Aaron Farinacci, le suspect en question, n'est pas vraiment une entité inconnue des forces de l'ordre locales. Il est actuellement détenu sous une caution d'un million de dollars pour incendie criminel au premier degré. Les dossiers judiciaires indiquent qu'il a été examiné dans deux enquêtes distinctes pour incendie criminel l'été dernier, bien qu'aucune accusation n'ait jamais été portée. Plus flagrant encore, Farinacci a passé une décennie en prison après avoir plaidé coupable d'homicide involontaire pour avoir abattu son père en 2010, obtenant sa libération en 2020. Malgré ce passé, et bien qu'il ait été aperçu agenouillé près des voies ferrées peu avant que les flammes ne se déclenchent, les autorités l'ont initialement interrogé et relâché. Ce n'est qu'après que les pompiers eurent systématiquement écarté l'infrastructure électrique et les trains de passage qu'ils se sont tournés vers l'homme trouvé en train de traîner près du point d'origine avec une poche pleine d'outils d'allumage.
La dévastation qui en résulte est stupéfiante pour une ville de 230 000 habitants. Le gouverneur de Washington, Bob Ferguson, a qualifié l'incendie de situation cauchemardesque et a suggéré qu'il se classait comme la pire catastrophe naturelle de l'histoire de Spokane. Bien qu'aucun décès n'ait été officiellement enregistré, le danger n'est pas passé. La maire Lisa Brown a mis en garde contre le potentiel de pertes de vies humaines. Actuellement, 14 personnes restent sans contact. Le shérif John Nowels a fait une évaluation mesurée, notant qu'il est fort probable que ces résidents aient évacué en toute sécurité mais qu'ils soient simplement sans service mobile ou sans batterie.
Les incendies d'Old Trails, Fairview et Autumn Lane ne sont que les plus destructeurs des 16 brasiers actifs à travers l'État de Washington. Plus de 900 pompiers tentent de maintenir le front, avec des renforts venant d'autres États en route. Un bref répit du vent et des températures mardi a aidé leurs efforts, mais les prévisions annoncent un retour à une chaleur hostile plus tard dans la semaine. La crise s'étend de l'autre côté de la frontière, en Colombie-Britannique, au Canada, où une sécheresse extrême et des températures atteignant les trente-cinq degrés Celsius ont engendré plus d'une centaine d'incendies en une seule semaine. Plus de 8 000 Canadiens ont été évacués et plus de 230 maisons ont été détruites.

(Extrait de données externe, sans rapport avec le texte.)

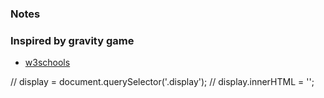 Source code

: ### Notes

### Inspired by gravity game
+ [w3schools](https://www.w3schools.com/graphics/game_gravity.asp)

// display = document.querySelector('.display');
// display.innerHTML = '';  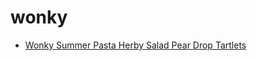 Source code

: # wonky

 * [Wonky Summer Pasta Herby Salad Pear Drop Tartlets](../../index/w/wonky-summer-pasta-herby-salad-pear-drop-tartlets-368809.json)
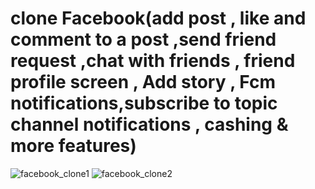 # clone Facebook(add post , like and comment to a post ,send friend request ,chat with friends , friend profile screen  , Add story , Fcm notifications,subscribe to topic channel notifications , cashing & more features)
![facebook_clone1](https://user-images.githubusercontent.com/78031951/170950704-f8fc7208-d35f-45e3-b589-ecf4487140f6.PNG)
![facebook_clone2](https://user-images.githubusercontent.com/78031951/170953817-28941ffd-3e61-404e-9093-1a7d940d73b1.PNG)




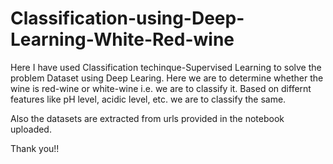 # Classification-using-Deep-Learning-White-Red-wine

Here I have used Classification techinque-Supervised Learning to solve the problem Dataset using Deep Learing. Here we are to determine whether the wine is red-wine or white-wine i.e. we are to classify it. Based on differnt features like pH level, acidic level, etc. we are to classify the same.

Also the datasets are extracted from urls provided in the notebook uploaded.

Thank you!!
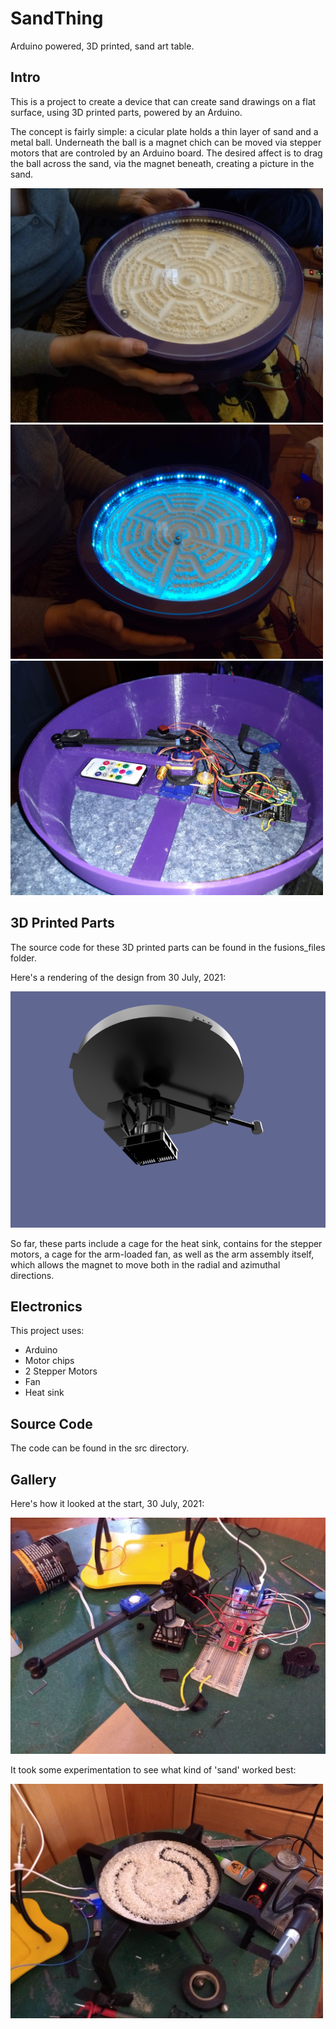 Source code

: # SandThing
Arduino powered, 3D printed, sand art table. 

## Intro

This is a project to create a device that can create sand drawings on a flat surface, using 3D printed parts, powered by an Arduino.

The concept is fairly simple: a cicular plate holds a thin layer of sand and a metal ball.  Underneath the ball is a magnet chich can be moved via stepper motors that are controled by an Arduino board.  The desired affect is to drag the ball across the sand, via the magnet beneath, creating a picture in the sand.

<img src="images/sandThingDone.jpg" width="500">

<img src="images/sandThingLights.jpg" width="500">

<img src="images/sandThingInside.jpg" width="500">

## 3D Printed Parts

The source code for these 3D printed parts can be found in the fusions_files folder.

Here's a rendering of the design from 30 July, 2021:

<img src="images/Sand Thing.PNG"></img>

So far, these parts include a cage for the heat sink, contains for the stepper motors, a cage for the arm-loaded fan, as well as the arm assembly itself, which allows the magnet to move both in the radial and azimuthal directions.

## Electronics

This project uses:
   * Arduino 
   * Motor chips
   * 2 Stepper Motors
   * Fan
   * Heat sink
   

## Source Code

The code can be found in the src directory.  

## Gallery

Here's how it looked at the start, 30 July, 2021:

<img src="images/sandThing29July2021.jpg"></img>

It took some experimentation to see what kind of 'sand' worked best:

<img src="images/sandThingDevelopment.jpg" width="500">


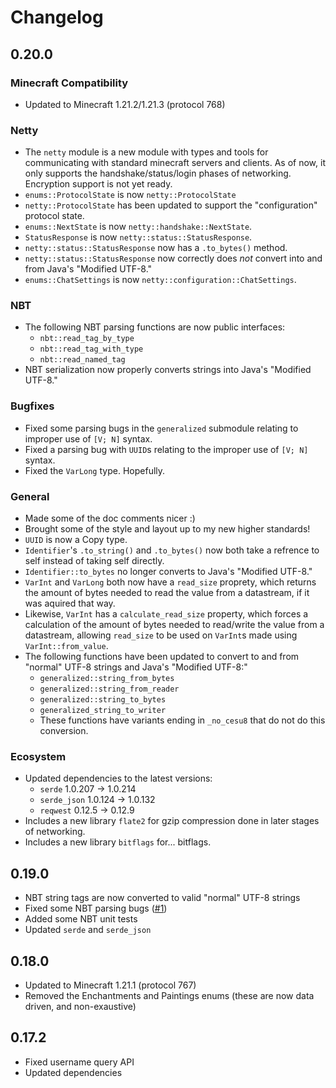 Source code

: # Changelog

## 0.20.0

### Minecraft Compatibility

- Updated to Minecraft 1.21.2/1.21.3 (protocol 768)

### Netty

- The `netty` module is a new module with types and tools for communicating with standard minecraft servers and clients. As of now, it only supports the handshake/status/login phases of networking. Encryption support is not yet ready.
- `enums::ProtocolState` is now `netty::ProtocolState`
- `netty::ProtocolState` has been updated to support the "configuration" protocol state.
- `enums::NextState` is now `netty::handshake::NextState`.
- `StatusResponse` is now `netty::status::StatusResponse`.
- `netty::status::StatusResponse` now has a `.to_bytes()` method.
- `netty::status::StatusResponse` now correctly does *not* convert into and from Java's "Modified UTF-8."
- `enums::ChatSettings` is now `netty::configuration::ChatSettings`.

### NBT

- The following NBT parsing functions are now public interfaces:
  - `nbt::read_tag_by_type`
  - `nbt::read_tag_with_type`
  - `nbt::read_named_tag`
- NBT serialization now properly converts strings into Java's "Modified UTF-8."

### Bugfixes

- Fixed some parsing bugs in the `generalized` submodule relating to improper use of `[V; N]` syntax.
- Fixed a parsing bug with `UUID`s relating to the improper use of `[V; N]` syntax.
- Fixed the `VarLong` type. Hopefully.

### General

- Made some of the doc comments nicer :)
- Brought some of the style and layout up to my new higher standards!
- `UUID` is now a Copy type.
- `Identifier`'s `.to_string()` and `.to_bytes()` now both take a refrence to self instead of taking self directly.
- `Identifier::to_bytes` no longer converts to Java's "Modified UTF-8."
- `VarInt` and `VarLong` both now have a `read_size` proprety, which returns the amount of bytes needed to read the value from a datastream, if it was aquired that way.
- Likewise, `VarInt` has a `calculate_read_size` property, which forces a calculation of the amount of bytes needed to read/write the value from a datastream, allowing `read_size` to be used on `VarInt`s made using `VarInt::from_value`.
- The following functions have been updated to convert to and from "normal" UTF-8 strings and Java's "Modified UTF-8:"
  - `generalized::string_from_bytes`
  - `generalized::string_from_reader`
  - `generalized::string_to_bytes`
  - `generalized_string_to_writer`
  - These functions have variants ending in `_no_cesu8` that do not do this conversion.

### Ecosystem

- Updated dependencies to the latest versions:
  - `serde` 1.0.207 -> 1.0.214
  - `serde_json` 1.0.124 -> 1.0.132
  - `reqwest` 0.12.5 -> 0.12.9
- Includes a new library `flate2` for gzip compression done in later stages of networking.
- Includes a new library `bitflags` for... bitflags.

## 0.19.0

- NBT string tags are now converted to valid "normal" UTF-8 strings
- Fixed some NBT parsing bugs ([#1](https://www.github.com/thisjaiden/golden_apple/issues/1))
- Added some NBT unit tests
- Updated `serde` and `serde_json`

## 0.18.0

- Updated to Minecraft 1.21.1 (protocol 767)
- Removed the Enchantments and Paintings enums (these are now data driven, and non-exaustive)

## 0.17.2

- Fixed username query API
- Updated dependencies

Le consensus scientifique dominant pointe à juste titre le changement climatique d'origine humaine comme l'architecte de ces conditions estivales de plus en plus fréquentes et extrêmement sèches. Un paysage desséché, cependant, a toujours besoin d'une étincelle. Lorsqu'un individu ayant un casier judiciaire pour crimes violents et des liens antérieurs avec des enquêtes sur des incendies criminels est laissé libre de se promener dans des broussailles sèches avec des allumettes étanches, la catastrophe qui en résulte n'est pas seulement une inévitabilité environnementale. C'est un échec profond de l'administration publique.